Rio de Janeiro's city government model Rio3.5 beats Qwen3.7 in recent benchmarks
112 points
3 hours ago
| 8 comments
| twitter.com
| HN
VoidWhisperer
1 hour ago
[-]
https://github.com/nex-agi/Nex-N2/issues/4

Seems that they didn't make/train a new novel model, they did a mix of two existing models and then gave it an instruction to say it was 'Rio, trained by Rio AI Labs'

reply
w4yai
1 hour ago
[-]
> The model is built via a merge of https://huggingface.co/nex-agi/Nex-N2-Pro and https://huggingface.co/Qwen/Qwen3.5-397B-A17B, proceeded by On-Policy Distillation from a stronger model. We detected an incorrect upload in the previous version, where the base merged version was upload instead of the final distilled model. We are sorry for the confusion and apologize profusely.

https://huggingface.co/prefeitura-rio/Rio-3.5-Open-397B/comm...

reply
daquisu
18 minutes ago
[-]
It was a recent edit though. Yesterday snapshot: https://web.archive.org/web/20260613072958/https://huggingfa...
reply
mettamage
3 hours ago
[-]
https://xcancel.com/ZenMagnets/status/2065796012820848699

Correct me if I'm wrong but reading through the comments of the thread this seems to be post training/fine tuning.

reply
oceansky
2 hours ago
[-]
Yes. It's post training in qwen using the novel SwiReasoning framework.
reply
hedgehog
2 hours ago
[-]
I hadn't seen SwiReasoning (https://swireasoning.github.io, paper and code), it looks like that works at generation time without any requirements on the model. It increases token-efficiency and accuracy, but at first skim it seems like this would be incompatible with multi-token prediction. For large reductions in token budget it could be worth it.
reply
rafaquintanilha
1 hour ago
[-]
Doesn't look like it's incompatible. Someone already released a quantization using MTP: https://huggingface.co/foxipanda/Rio-3.5-Open-397B-GGUF
reply
hedgehog
55 minutes ago
[-]
As I understand it the basic premise of all the speculative decoding schemes is that the logits on the draft don't need to be exact so long as you mostly sample the same tokens, and because each position is fed by the embedding associated with the previous position's token you sort of "round away" error.
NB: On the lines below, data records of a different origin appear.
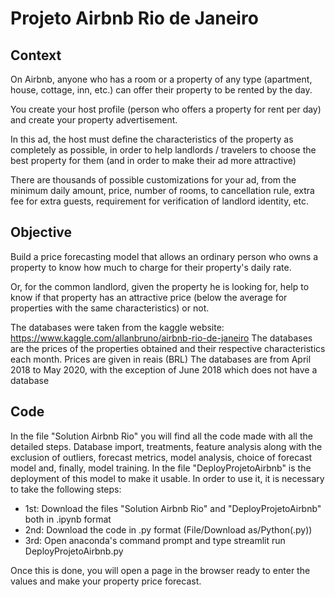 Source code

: # Projeto Airbnb Rio de Janeiro
## Context
On Airbnb, anyone who has a room or a property of any type (apartment, house, cottage, inn, etc.) can offer their property to be rented by the day.

You create your host profile (person who offers a property for rent per day) and create your property advertisement.

In this ad, the host must define the characteristics of the property as completely as possible, in order to help landlords / travelers to choose the best property for them (and in order to make their ad more attractive)

There are thousands of possible customizations for your ad, from the minimum daily amount, price, number of rooms, to cancellation rule, extra fee for extra guests, requirement for verification of landlord identity, etc.

## Objective
Build a price forecasting model that allows an ordinary person who owns a property to know how much to charge for their property's daily rate.

Or, for the common landlord, given the property he is looking for, help to know if that property has an attractive price (below the average for properties with the same characteristics) or not.

The databases were taken from the kaggle website: https://www.kaggle.com/allanbruno/airbnb-rio-de-janeiro
The databases are the prices of the properties obtained and their respective characteristics each month.
Prices are given in reais (BRL)
The databases are from April 2018 to May 2020, with the exception of June 2018 which does not have a database

## Code
In the file "Solution Airbnb Rio" you will find all the code made with all the detailed steps. Database import, treatments, feature analysis along with the exclusion of outliers, forecast metrics, model analysis, choice of forecast model and, finally, model training.
In the file "DeployProjetoAirbnb" is the deployment of this model to make it usable.
In order to use it, it is necessary to take the following steps:

- 1st: Download the files "Solution Airbnb Rio" and "DeployProjetoAirbnb" both in .ipynb format
- 2nd: Download the code in .py format (File/Download as/Python(.py))
- 3rd: Open anaconda's command prompt and type streamlit run DeployProjetoAirbnb.py

Once this is done, you will open a page in the browser ready to enter the values and make your property price forecast.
With SwiReasoning I think you skip the sampling/rounding part and do something continuous using the whole distribution, so it would seem to rely on the accuracy of those values. MTP still makes sense outside the latent reasoning chunks though.
reply
Kelteseth
3 hours ago
[-]
Thanks, Firefox and uBlock does not let me watch any X content (I guess this is a good thing)
reply
drnick1
2 hours ago
[-]
Same thing here, X content and trackers are blocked by my Firefox settings. The occasional inconvenience is a small price to pay not to be profiled by X, Google, FB, Amazon, and countless other Internet parasites.
reply
adrian_b
3 hours ago
[-]
> Post-trained from Qwen 3.5 397B

Model Card:

https://huggingface.co/prefeitura-rio/Rio-3.5-Open-397B

reply
Aurornis
2 hours ago
[-]
A city government funding a fine-tune of a model is interesting.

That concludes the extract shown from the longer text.